Vincent Monadé souligne avoir préconisé jeudi au ministre Franck Riester de supprimer cette allocation de l'établissement public que l'écrivain, mis en cause dans le livre de Vanessa Springora «Le Consentement» paru jeudi, perçoit depuis 2002.
Il s’agit d’une aide sociale accordée à des auteurs vieillissants ayant de faibles revenus. Quinze écrivains âgés de 72 à 96 ans en bénéficient actuellement, précise M. Monadé dans l'entretien mis en ligne vendredi sur le site de L'Opinion.
Contacté par l'AFP, le ministère a indiqué que M. Riester se prononcerait la semaine prochaine. Gabriel Matzneff, 83 ans, a touché depuis 2002 un total 160.000 euros selon le Journal du Dimanche.
Contacté par l'AFP, le CNL affirme ne pas pouvoir donner de chiffre. Selon son dernier bilan, le montant annuel de l'aide par bénéficiaire se situait en 2018 à un peu plus de 8.000 euros. M. Monadé affirme à L'Opinion que M. Matzneff touche «aujourd’hui moins que cela».
Le président du CNL révèle qu'en 2002, Gabriel Matzneff s'est vu refuser une demande pour une bourse d'écriture car les écrivains retraités n'y avaient pas droit.

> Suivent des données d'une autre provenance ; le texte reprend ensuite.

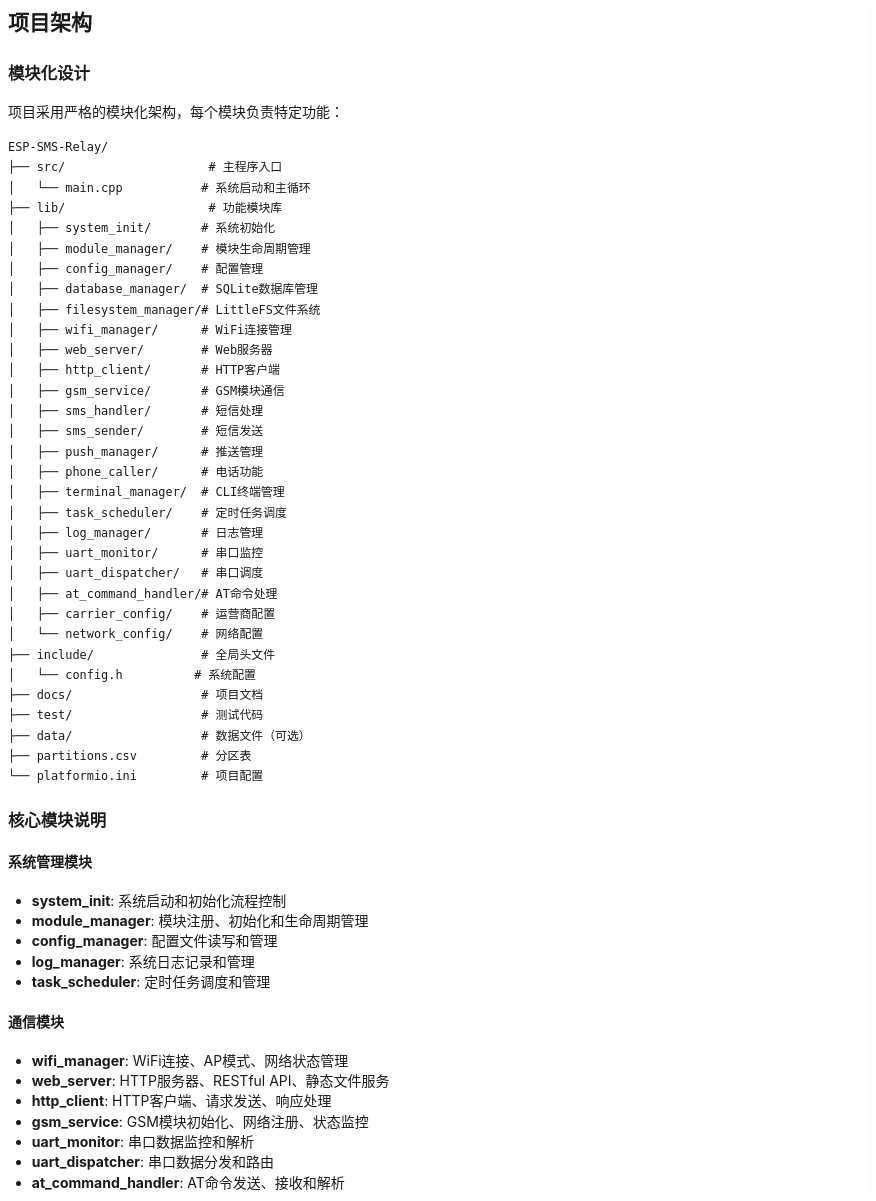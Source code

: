 ## 项目架构

### 模块化设计

项目采用严格的模块化架构，每个模块负责特定功能：

```
ESP-SMS-Relay/
├── src/                    # 主程序入口
│   └── main.cpp           # 系统启动和主循环
├── lib/                    # 功能模块库
│   ├── system_init/       # 系统初始化
│   ├── module_manager/    # 模块生命周期管理
│   ├── config_manager/    # 配置管理
│   ├── database_manager/  # SQLite数据库管理
│   ├── filesystem_manager/# LittleFS文件系统
│   ├── wifi_manager/      # WiFi连接管理
│   ├── web_server/        # Web服务器
│   ├── http_client/       # HTTP客户端
│   ├── gsm_service/       # GSM模块通信
│   ├── sms_handler/       # 短信处理
│   ├── sms_sender/        # 短信发送
│   ├── push_manager/      # 推送管理
│   ├── phone_caller/      # 电话功能
│   ├── terminal_manager/  # CLI终端管理
│   ├── task_scheduler/    # 定时任务调度
│   ├── log_manager/       # 日志管理
│   ├── uart_monitor/      # 串口监控
│   ├── uart_dispatcher/   # 串口调度
│   ├── at_command_handler/# AT命令处理
│   ├── carrier_config/    # 运营商配置
│   └── network_config/    # 网络配置
├── include/               # 全局头文件
│   └── config.h          # 系统配置
├── docs/                  # 项目文档
├── test/                  # 测试代码
├── data/                  # 数据文件（可选）
├── partitions.csv         # 分区表
└── platformio.ini         # 项目配置
```

### 核心模块说明

#### 系统管理模块
- **system_init**: 系统启动和初始化流程控制
- **module_manager**: 模块注册、初始化和生命周期管理
- **config_manager**: 配置文件读写和管理
- **log_manager**: 系统日志记录和管理
- **task_scheduler**: 定时任务调度和管理

#### 通信模块
- **wifi_manager**: WiFi连接、AP模式、网络状态管理
- **web_server**: HTTP服务器、RESTful API、静态文件服务
- **http_client**: HTTP客户端、请求发送、响应处理
- **gsm_service**: GSM模块初始化、网络注册、状态监控
- **uart_monitor**: 串口数据监控和解析
- **uart_dispatcher**: 串口数据分发和路由
- **at_command_handler**: AT命令发送、接收和解析
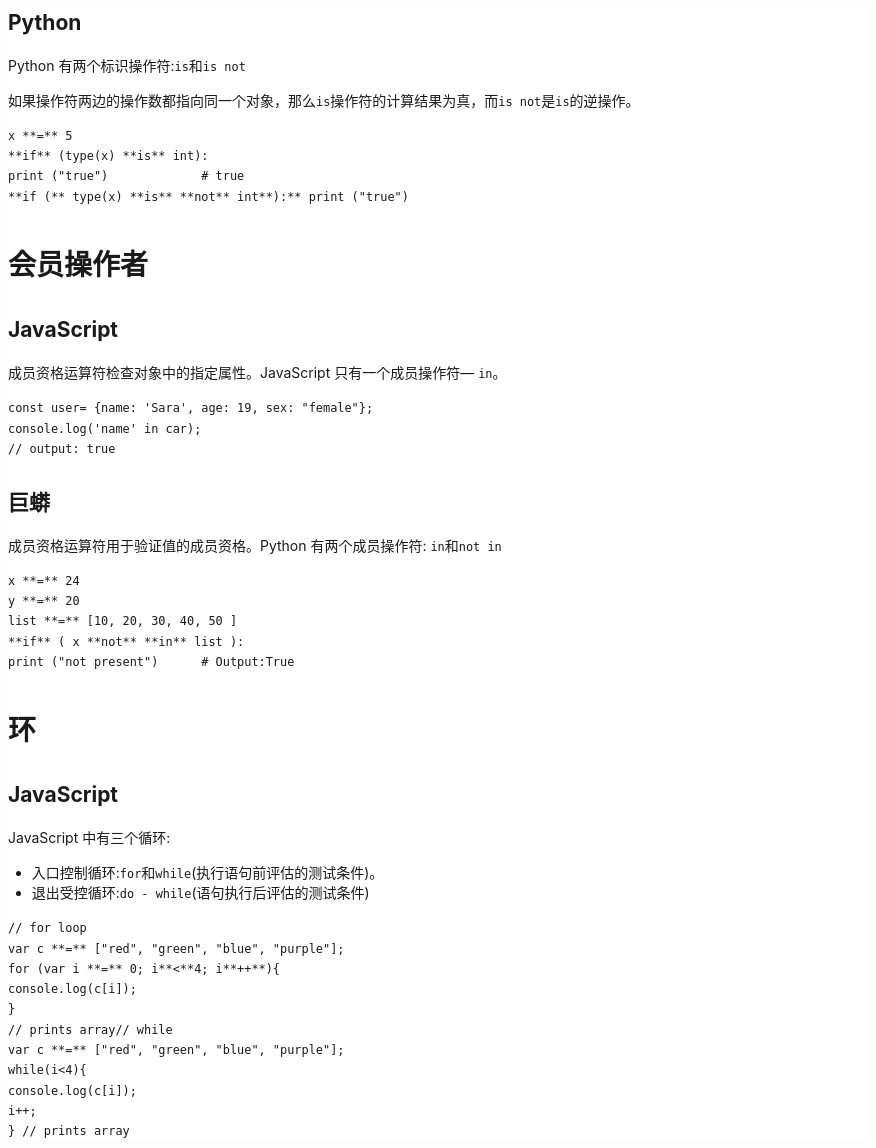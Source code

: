 ## **Python**

Python 有两个标识操作符:`is`和`is not`

如果操作符两边的操作数都指向同一个对象，那么`is`操作符的计算结果为真，而`is not`是`is`的逆操作。

```
x **=** 5
**if** (type(x) **is** int):
print ("true")             # true
**if (** type(x) **is** **not** int**):** print ("true")
```

# **会员操作者**

## **JavaScript**

成员资格运算符检查对象中的指定属性。JavaScript 只有一个成员操作符— `in`。

```
const user= {name: 'Sara', age: 19, sex: "female"};
console.log('name' in car);
// output: true
```

## **巨蟒**

成员资格运算符用于验证值的成员资格。Python 有两个成员操作符: `in`和`not in`

```
x **=** 24
y **=** 20
list **=** [10, 20, 30, 40, 50 ]
**if** ( x **not** **in** list ):
print ("not present")      # Output:True
```

# 环

## **JavaScript**

JavaScript 中有三个循环:

*   入口控制循环:`for`和`while`(执行语句前评估的测试条件)。
*   退出受控循环:`do - while`(语句执行后评估的测试条件)

```
// for loop
var c **=** ["red", "green", "blue", "purple"];
for (var i **=** 0; i**<**4; i**++**){
console.log(c[i]);
}
// prints array// while
var c **=** ["red", "green", "blue", "purple"];
while(i<4){
console.log(c[i]);
i++;
} // prints array
```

L'auteur a alors «remué ciel et terre pour faire pression sur le CNL, du président du CNL Jean-Sébastien Dupuis au ministre de la Culture Jean-Jacques Aillagon, en passant par Christophe Girard (aujourd'hui adjoint à la maire de Paris en charge de la Culture, ndlr) et d’autres, des personnalités importantes, membres de l'Académie française ou prix Goncourt, qui sont intervenus en sa faveur».
«Au final, la pression a été telle qu’il a obtenu cette allocation», indique M. Monadé.
Il précise que le CNL ne demande pas que l'allocation soit retirée aux 14 autres écrivains concernés et rappelle que «cette allocation étant fermée à toute nouvelle demande, elle disparaîtra d’elle-même».
L'affaire Gabriel Matzneff a pris vendredi une tournure judiciaire avec l'ouverture d'une enquête préliminaire pour «viols» contre l'écrivain, 24 heures après la sortie du livre accusateur de Vanessa Springora.
Elle est la première à témoigner parmi les enfants et adolescents séduits par l'auteur, longtemps célébré par le milieu littéraire et récompensé par le prix Renaudot essai en 2013 en dépit du fait qu'il faisait dans ses ouvrages l'apologie des relations sexuelles avec les mineurs.
«Violer un enfant de 12 ans est le même crime, qu’il ait été commis en 1968 ou en 2019», estime la députée LREM Aurore Bergé dans une tribune dans le JDD, estimant que «notre société a encore un sujet avec les agressions sexuelles».
«Dénier aux enfants des années 1970 d’avoir été des victimes, c’est justement effacer le crime et ses conséquences traumatiques», poursuit la députée, pour qui il faut se placer "du côté du droit".
Si l'art peut «tout tenter, dire, décrire», «l’artiste ne peut se cacher derrière son art pour échapper à ses responsabilités de justiciable», insiste Aurore Bergé, qui cite comme autre exemple le réalisateur Roman Polanski.